Since new-age consent policies are gender neutral and written as if it's the initiator of escalating the sexual activity, be they male or female, who bears the burden of securing consent, we should not take our gendered scripts into account when implementing them. By some reports, in the Occidental case, it was Jane Doe who initiated physical contact, and John Doe was reticent. We really have no idea since neither of them can even remember.

The circumstances of the evening indicate that, per the active consent policy, he seems as likely to have been a victim as she was. Moreover, Jane Doe appears to have been influenced by her friends to make the Title X claim against John Doe, in light of some subsequent mental anguish over what happened between them. Perhaps John Doe did take sexual advantage of Jane Doe. Perhaps Jane took advantage of John. There is a line between protecting women and acting as though they have no sexual agency.

If Drunk People Can't Give Consent, Can They Perceive Consent?

Confused yet? The plot thickens even further. Everyone understands the intuition that a policy (and more importantly, a real culture) of meaningful consent helps to protect incapacitated people from non-incapacitated (or less-incapacitated) potential assailants. But when both parties in a sexual encounter are (by their own admissions) blackout drunk like in the Occidental case, it doesn't take a trained philosopher to point out the underlying principle: if fall-down, blackout drunkenness really does incapacitate someone morally and relieve them of responsibility for their actions, for consistency's sake that must count both for ability to give consent and ability to perceive it.
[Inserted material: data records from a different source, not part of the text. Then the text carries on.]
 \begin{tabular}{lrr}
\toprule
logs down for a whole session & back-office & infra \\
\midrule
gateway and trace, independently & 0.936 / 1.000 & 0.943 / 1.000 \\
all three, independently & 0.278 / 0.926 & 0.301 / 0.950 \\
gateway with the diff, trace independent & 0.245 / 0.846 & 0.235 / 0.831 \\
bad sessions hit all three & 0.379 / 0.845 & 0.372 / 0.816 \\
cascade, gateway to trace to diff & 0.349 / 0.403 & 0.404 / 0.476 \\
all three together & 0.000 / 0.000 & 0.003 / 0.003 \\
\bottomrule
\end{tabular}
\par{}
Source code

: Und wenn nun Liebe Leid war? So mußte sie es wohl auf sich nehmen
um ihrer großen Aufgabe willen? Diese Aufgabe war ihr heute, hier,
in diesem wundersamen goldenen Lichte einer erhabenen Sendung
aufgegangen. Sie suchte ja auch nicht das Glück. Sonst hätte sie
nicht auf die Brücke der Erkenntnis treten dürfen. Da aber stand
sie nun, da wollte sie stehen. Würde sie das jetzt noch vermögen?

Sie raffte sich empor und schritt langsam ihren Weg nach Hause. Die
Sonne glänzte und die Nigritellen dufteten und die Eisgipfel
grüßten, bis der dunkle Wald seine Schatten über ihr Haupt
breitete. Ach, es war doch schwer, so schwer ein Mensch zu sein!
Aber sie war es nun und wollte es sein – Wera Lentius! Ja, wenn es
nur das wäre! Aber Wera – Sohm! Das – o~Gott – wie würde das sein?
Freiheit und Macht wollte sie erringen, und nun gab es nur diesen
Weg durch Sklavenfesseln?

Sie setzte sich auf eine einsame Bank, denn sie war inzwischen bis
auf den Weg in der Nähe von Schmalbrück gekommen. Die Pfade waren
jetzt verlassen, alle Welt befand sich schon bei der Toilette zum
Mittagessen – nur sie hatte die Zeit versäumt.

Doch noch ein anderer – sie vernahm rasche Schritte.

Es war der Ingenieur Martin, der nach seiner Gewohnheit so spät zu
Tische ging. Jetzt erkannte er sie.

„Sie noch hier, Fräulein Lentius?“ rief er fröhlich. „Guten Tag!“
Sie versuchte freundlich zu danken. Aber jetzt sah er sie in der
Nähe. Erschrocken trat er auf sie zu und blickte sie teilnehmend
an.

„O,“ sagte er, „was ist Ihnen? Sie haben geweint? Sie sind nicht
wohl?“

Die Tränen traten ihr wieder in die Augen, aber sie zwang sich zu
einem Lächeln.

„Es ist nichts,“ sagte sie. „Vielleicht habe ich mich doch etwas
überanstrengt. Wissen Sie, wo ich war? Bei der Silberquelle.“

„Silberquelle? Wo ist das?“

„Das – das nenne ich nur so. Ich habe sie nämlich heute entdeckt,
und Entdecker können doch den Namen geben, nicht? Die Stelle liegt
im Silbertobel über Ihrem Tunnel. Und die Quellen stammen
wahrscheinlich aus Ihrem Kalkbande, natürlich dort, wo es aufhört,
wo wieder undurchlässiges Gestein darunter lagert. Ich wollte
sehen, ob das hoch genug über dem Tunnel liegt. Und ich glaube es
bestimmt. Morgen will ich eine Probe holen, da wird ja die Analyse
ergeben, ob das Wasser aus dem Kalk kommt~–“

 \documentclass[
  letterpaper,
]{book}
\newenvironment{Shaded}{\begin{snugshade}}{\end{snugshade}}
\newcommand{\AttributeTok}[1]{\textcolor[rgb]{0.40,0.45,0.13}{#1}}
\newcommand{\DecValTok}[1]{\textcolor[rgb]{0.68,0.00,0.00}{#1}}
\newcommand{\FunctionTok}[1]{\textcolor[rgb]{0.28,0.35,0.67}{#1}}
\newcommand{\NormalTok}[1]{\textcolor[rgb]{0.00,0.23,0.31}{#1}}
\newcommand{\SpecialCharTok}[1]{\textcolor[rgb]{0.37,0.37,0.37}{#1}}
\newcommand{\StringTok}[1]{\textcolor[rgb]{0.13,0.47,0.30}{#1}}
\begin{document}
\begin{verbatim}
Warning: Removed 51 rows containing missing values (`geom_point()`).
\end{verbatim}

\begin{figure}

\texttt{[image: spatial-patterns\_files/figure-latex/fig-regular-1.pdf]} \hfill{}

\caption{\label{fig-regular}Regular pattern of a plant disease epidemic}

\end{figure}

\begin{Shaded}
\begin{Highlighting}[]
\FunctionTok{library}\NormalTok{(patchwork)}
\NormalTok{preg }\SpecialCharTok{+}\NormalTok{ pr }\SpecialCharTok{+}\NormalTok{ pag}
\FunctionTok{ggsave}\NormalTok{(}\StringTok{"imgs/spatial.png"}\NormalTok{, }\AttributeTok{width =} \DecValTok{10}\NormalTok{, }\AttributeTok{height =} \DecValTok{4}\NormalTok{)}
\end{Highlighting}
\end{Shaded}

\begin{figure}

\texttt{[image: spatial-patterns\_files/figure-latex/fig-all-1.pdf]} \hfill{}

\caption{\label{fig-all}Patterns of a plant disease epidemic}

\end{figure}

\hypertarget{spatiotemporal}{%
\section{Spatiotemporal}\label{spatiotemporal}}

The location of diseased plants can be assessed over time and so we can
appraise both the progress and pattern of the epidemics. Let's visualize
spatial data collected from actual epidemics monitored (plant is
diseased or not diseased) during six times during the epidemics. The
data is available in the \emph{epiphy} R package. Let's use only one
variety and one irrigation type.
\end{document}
The burden might be reasonably placed on the clear initiator to prove that he or she was drunk, but in the Occidental case, neither Jane nor John Doe denies that both were as drunk as can be.

Fortunately, rapists do not get themselves blackout drunk and then go out planning to rape people and "get away with it." When both people are that drunk, and equally drunk, it's usually the result of a voluntary (if ill-advised) organic social situation. Here's the reality of the matter, which is kind of both good and bad news: rape is not some kind of mutual poor decision or drunken accident (which would make it easier to educate or engineer away). Instead, there really are men who prey on women sexually, often by getting them drunk. This means, as Amanda Marcotte puts it, that "rape victims are common [but] rapists are not."

Why College Consent Policies Must Account for Drunkenness

No sexual consent policy, however complicated and thoughtful, could have saved a Occidental's totally plastered John and Jane Doe from their liaison and resulting moral, legal, and potentially criminal quagmire. A clearer one (more honest and consistent about drunkenness) could have spared them some of the confusion and litigation in the act's aftermath, though. Similarly, no consent policy, however complicated and thoughtful, will cause sexual predators to change their ways. Quick, fair, and decisive handling and punishing of rapists could have significant deterrent value, though. So we have to ask: does a new-style consent policy facilitate the effective handling of rape claims, such that the morally worse perpetrators are in fact punished proportionally more heavily? I'm doubtful.